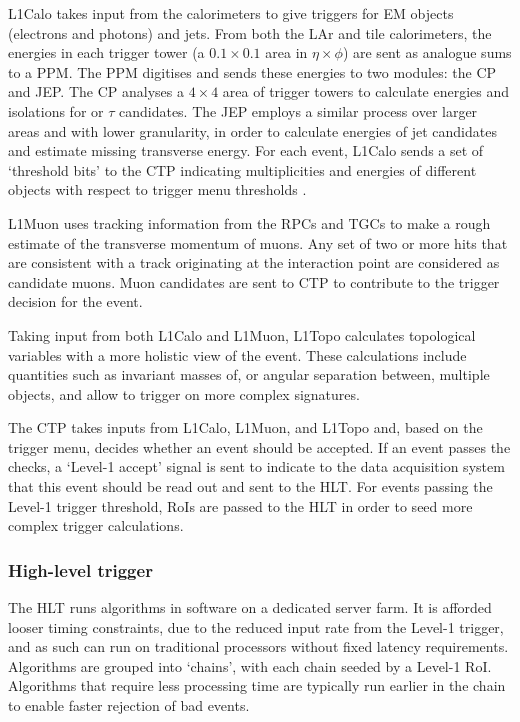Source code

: L1Calo takes input from the calorimeters to give triggers for \ac{EM} objects
(electrons and photons) and jets. From both the \ac{LAr} and tile calorimeters,
the energies in each trigger tower (a $0.1\times0.1$ area in $\eta\times\phi$)
are sent as analogue sums to a \ac{PPM}. The \ac{PPM} digitises and sends these energies to two modules: the
\ac{CP} and \ac{JEP}. The \ac{CP} analyses a $4\times4$ area of trigger towers
to calculate energies and isolations for \egamma or $\tau$ candidates. The
\ac{JEP} employs a similar process over larger areas and with lower granularity,
in order to calculate energies of jet candidates and estimate missing transverse
energy. For each event, L1Calo sends a set of `threshold bits' to the \ac{CTP}
indicating multiplicities and energies of different objects with respect to
trigger menu thresholds \cite{Achenbach2008}.

L1Muon uses tracking information from the \acp{RPC} and \acp{TGC} to make a rough
estimate of the transverse momentum of muons. Any set of two or more hits that are
consistent with a track originating at the interaction point are considered as
candidate muons. Muon candidates are sent to \ac{CTP} to contribute to the
trigger decision for the event.

Taking input from both L1Calo and L1Muon, L1Topo calculates topological
variables with a more holistic view of the event. These calculations include
quantities such as invariant masses of, or angular separation between, multiple
objects, and allow to trigger on more complex signatures.

The \ac{CTP} takes inputs from L1Calo, L1Muon, and L1Topo and, based on the
trigger menu, decides whether an event should be accepted. If an event passes
the checks, a `Level-1 accept' signal is sent to indicate to the data
acquisition system that this event should be read out and sent to the \ac{HLT}.
For events passing the Level-1 trigger threshold, \acp{RoI} are passed to the
\ac{HLT} in order to seed more complex trigger calculations.

\subsubsection{High-level trigger}

The \ac{HLT} runs algorithms in software on a dedicated server farm. It is afforded
looser timing constraints, due to the reduced input rate from the Level-1 trigger,
and as such can run on traditional processors without fixed latency requirements.
Algorithms are grouped into `chains', with each chain seeded by a Level-1
\ac{RoI}. Algorithms that require less processing time are typically run earlier
in the chain to enable faster rejection of bad events.


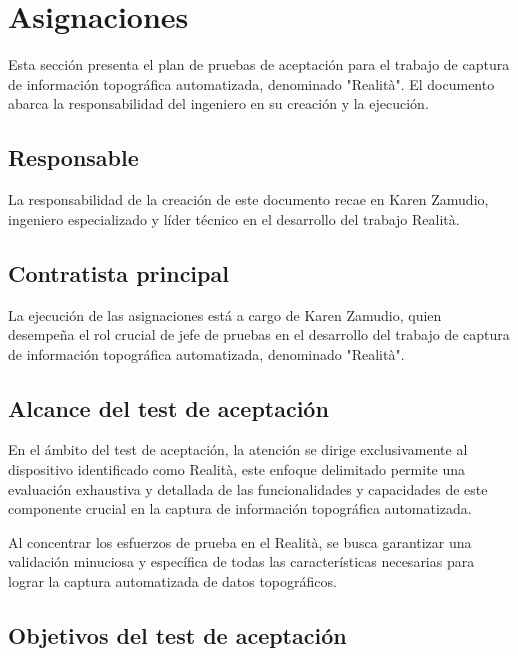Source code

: \documentclass[12pt,a4paper, twoside]{article} %
\begin{document}
\section{Asignaciones}
\label{sec:orgc1c4017}


Esta sección presenta el plan de pruebas de aceptación para el trabajo de captura de información topográfica automatizada, denominado "Realità". El documento abarca la responsabilidad del ingeniero en su creación y la ejecución.


\subsection{Responsable}
\label{sec:orgdaca22c}

La responsabilidad de la creación de este documento recae en Karen Zamudio, ingeniero especializado y líder técnico en el desarrollo del trabajo Realità.


\subsection{Contratista principal}
\label{sec:descripcion-general}

La ejecución de las asignaciones está a cargo de Karen Zamudio, quien desempeña el rol crucial de jefe de pruebas en el desarrollo del trabajo de captura de información topográfica automatizada, denominado "Realità".

\subsection{Alcance del test de aceptación}
\label{sec:requisitos-especificos}


En el ámbito del test de aceptación, la atención se dirige exclusivamente al dispositivo identificado como Realità, este enfoque delimitado permite una evaluación exhaustiva y detallada de las funcionalidades y capacidades de este componente crucial en la captura de información topográfica automatizada. 

Al concentrar los esfuerzos de prueba en el Realità, se busca garantizar una validación minuciosa y específica de todas las características necesarias para lograr la captura automatizada de datos topográficos.

\subsection{Objetivos del test de aceptación}
\label{sec:requisitos-especificos}
\end{document}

_Aim of the exercise_
Everything in the entries above except the pictures should be given again exactly.

_Response to the exercise_
Source code

: L1Calo takes input from the calorimeters to give triggers for \ac{EM} objects
(electrons and photons) and jets. From both the \ac{LAr} and tile calorimeters,
the energies in each trigger tower (a $0.1\times0.1$ area in $\eta\times\phi$)
are sent as analogue sums to a \ac{PPM}. The \ac{PPM} digitises and sends these energies to two modules: the
\ac{CP} and \ac{JEP}. The \ac{CP} analyses a $4\times4$ area of trigger towers
to calculate energies and isolations for \egamma or $\tau$ candidates. The
\ac{JEP} employs a similar process over larger areas and with lower granularity,
in order to calculate energies of jet candidates and estimate missing transverse
energy. For each event, L1Calo sends a set of `threshold bits' to the \ac{CTP}
indicating multiplicities and energies of different objects with respect to
trigger menu thresholds \cite{Achenbach2008}.

L1Muon uses tracking information from the \acp{RPC} and \acp{TGC} to make a rough
estimate of the transverse momentum of muons. Any set of two or more hits that are
consistent with a track originating at the interaction point are considered as
candidate muons. Muon candidates are sent to \ac{CTP} to contribute to the
trigger decision for the event.

Taking input from both L1Calo and L1Muon, L1Topo calculates topological
variables with a more holistic view of the event. These calculations include
quantities such as invariant masses of, or angular separation between, multiple
objects, and allow to trigger on more complex signatures.

The \ac{CTP} takes inputs from L1Calo, L1Muon, and L1Topo and, based on the
trigger menu, decides whether an event should be accepted. If an event passes
the checks, a `Level-1 accept' signal is sent to indicate to the data
acquisition system that this event should be read out and sent to the \ac{HLT}.
For events passing the Level-1 trigger threshold, \acp{RoI} are passed to the
\ac{HLT} in order to seed more complex trigger calculations.

\subsubsection{High-level trigger}

The \ac{HLT} runs algorithms in software on a dedicated server farm. It is afforded
looser timing constraints, due to the reduced input rate from the Level-1 trigger,
and as such can run on traditional processors without fixed latency requirements.
Algorithms are grouped into `chains', with each chain seeded by a Level-1
\ac{RoI}. Algorithms that require less processing time are typically run earlier
in the chain to enable faster rejection of bad events.


Source code

: \documentclass[12pt,a4paper, twoside]{article} %
\begin{document}
\section{Asignaciones}
\label{sec:orgc1c4017}


Esta sección presenta el plan de pruebas de aceptación para el trabajo de captura de información topográfica automatizada, denominado "Realità". El documento abarca la responsabilidad del ingeniero en su creación y la ejecución.


\subsection{Responsable}
\label{sec:orgdaca22c}

La responsabilidad de la creación de este documento recae en Karen Zamudio, ingeniero especializado y líder técnico en el desarrollo del trabajo Realità.


\subsection{Contratista principal}
\label{sec:descripcion-general}

La ejecución de las asignaciones está a cargo de Karen Zamudio, quien desempeña el rol crucial de jefe de pruebas en el desarrollo del trabajo de captura de información topográfica automatizada, denominado "Realità".

\subsection{Alcance del test de aceptación}
\label{sec:requisitos-especificos}


En el ámbito del test de aceptación, la atención se dirige exclusivamente al dispositivo identificado como Realità, este enfoque delimitado permite una evaluación exhaustiva y detallada de las funcionalidades y capacidades de este componente crucial en la captura de información topográfica automatizada. 

Al concentrar los esfuerzos de prueba en el Realità, se busca garantizar una validación minuciosa y específica de todas las características necesarias para lograr la captura automatizada de datos topográficos.

\subsection{Objetivos del test de aceptación}
\label{sec:requisitos-especificos}
\end{document}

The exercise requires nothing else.